» What you need to do:
Wherever "this" turns up in a line of the entries below, that line counts. Say how many such lines there are, with no other words.
-------- Task input --------
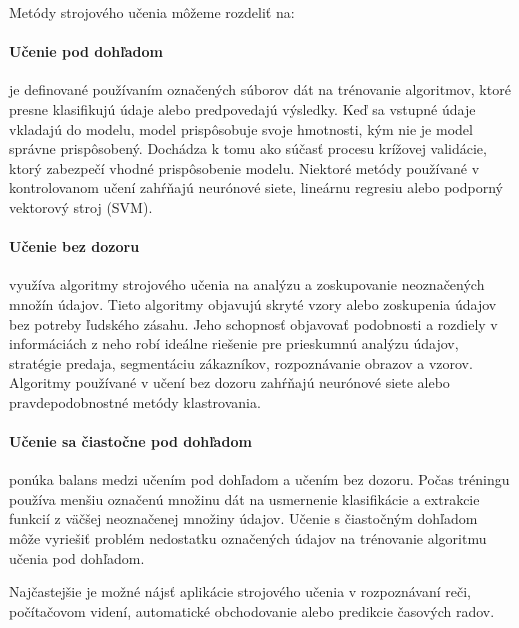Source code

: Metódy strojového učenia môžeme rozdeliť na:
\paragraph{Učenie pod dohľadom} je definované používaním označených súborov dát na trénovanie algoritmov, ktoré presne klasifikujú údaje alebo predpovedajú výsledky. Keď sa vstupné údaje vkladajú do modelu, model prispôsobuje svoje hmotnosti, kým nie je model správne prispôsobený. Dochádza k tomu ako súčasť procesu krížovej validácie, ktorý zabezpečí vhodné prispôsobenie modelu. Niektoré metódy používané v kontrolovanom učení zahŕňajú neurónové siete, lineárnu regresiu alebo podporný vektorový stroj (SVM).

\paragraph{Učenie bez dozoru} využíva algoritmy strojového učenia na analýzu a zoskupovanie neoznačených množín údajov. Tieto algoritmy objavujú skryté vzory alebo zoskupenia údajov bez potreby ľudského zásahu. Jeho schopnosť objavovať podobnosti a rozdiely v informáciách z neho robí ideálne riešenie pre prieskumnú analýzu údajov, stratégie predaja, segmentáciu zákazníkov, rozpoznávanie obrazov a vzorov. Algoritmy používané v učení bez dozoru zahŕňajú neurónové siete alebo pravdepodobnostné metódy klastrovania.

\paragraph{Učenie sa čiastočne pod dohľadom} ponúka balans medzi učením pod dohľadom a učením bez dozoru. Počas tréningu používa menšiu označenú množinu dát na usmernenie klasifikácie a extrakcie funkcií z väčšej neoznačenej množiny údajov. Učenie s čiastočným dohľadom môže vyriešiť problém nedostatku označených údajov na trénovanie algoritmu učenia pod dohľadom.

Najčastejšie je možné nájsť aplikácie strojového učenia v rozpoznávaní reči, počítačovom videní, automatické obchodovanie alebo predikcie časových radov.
--------
-------- Task input --------
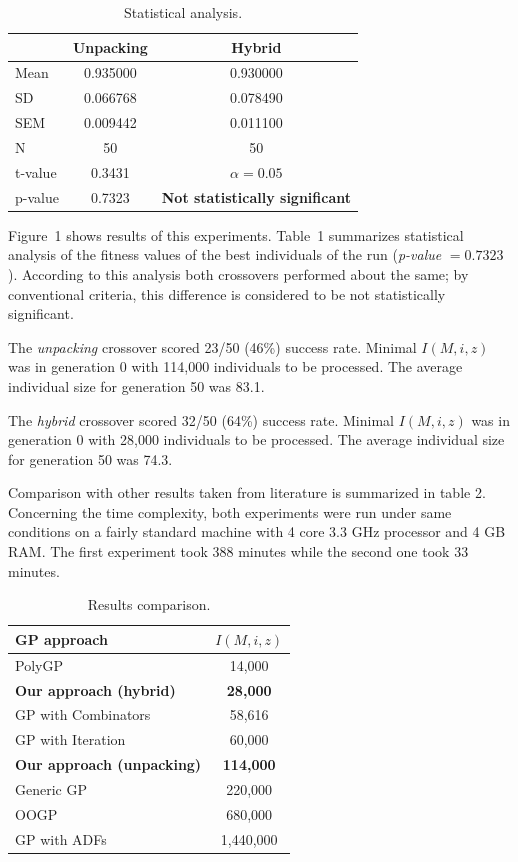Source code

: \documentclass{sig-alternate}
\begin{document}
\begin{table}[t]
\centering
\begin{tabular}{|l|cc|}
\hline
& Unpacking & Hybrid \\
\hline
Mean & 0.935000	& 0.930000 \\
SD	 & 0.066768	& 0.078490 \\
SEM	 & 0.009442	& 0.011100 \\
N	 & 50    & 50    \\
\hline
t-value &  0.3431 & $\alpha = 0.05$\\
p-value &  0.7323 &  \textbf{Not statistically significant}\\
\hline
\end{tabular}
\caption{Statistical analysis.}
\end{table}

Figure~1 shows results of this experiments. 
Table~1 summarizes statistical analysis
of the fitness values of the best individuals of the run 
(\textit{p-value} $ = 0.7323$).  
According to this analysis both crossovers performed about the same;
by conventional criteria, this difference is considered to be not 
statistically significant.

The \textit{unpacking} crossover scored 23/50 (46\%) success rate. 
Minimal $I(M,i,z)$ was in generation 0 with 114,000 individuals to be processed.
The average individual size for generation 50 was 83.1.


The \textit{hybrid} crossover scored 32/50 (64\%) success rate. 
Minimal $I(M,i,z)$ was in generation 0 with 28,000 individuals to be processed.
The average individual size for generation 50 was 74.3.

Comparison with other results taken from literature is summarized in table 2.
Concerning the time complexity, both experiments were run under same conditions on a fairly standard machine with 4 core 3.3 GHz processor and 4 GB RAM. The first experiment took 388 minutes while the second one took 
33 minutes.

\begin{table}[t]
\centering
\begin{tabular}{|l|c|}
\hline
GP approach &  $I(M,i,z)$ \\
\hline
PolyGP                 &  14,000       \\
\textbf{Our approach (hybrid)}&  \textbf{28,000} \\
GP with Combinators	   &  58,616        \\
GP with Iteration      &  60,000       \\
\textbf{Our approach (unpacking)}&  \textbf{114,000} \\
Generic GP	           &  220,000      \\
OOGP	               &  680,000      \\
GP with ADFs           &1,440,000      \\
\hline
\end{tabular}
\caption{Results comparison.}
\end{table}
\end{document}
--------
» Answer box:
3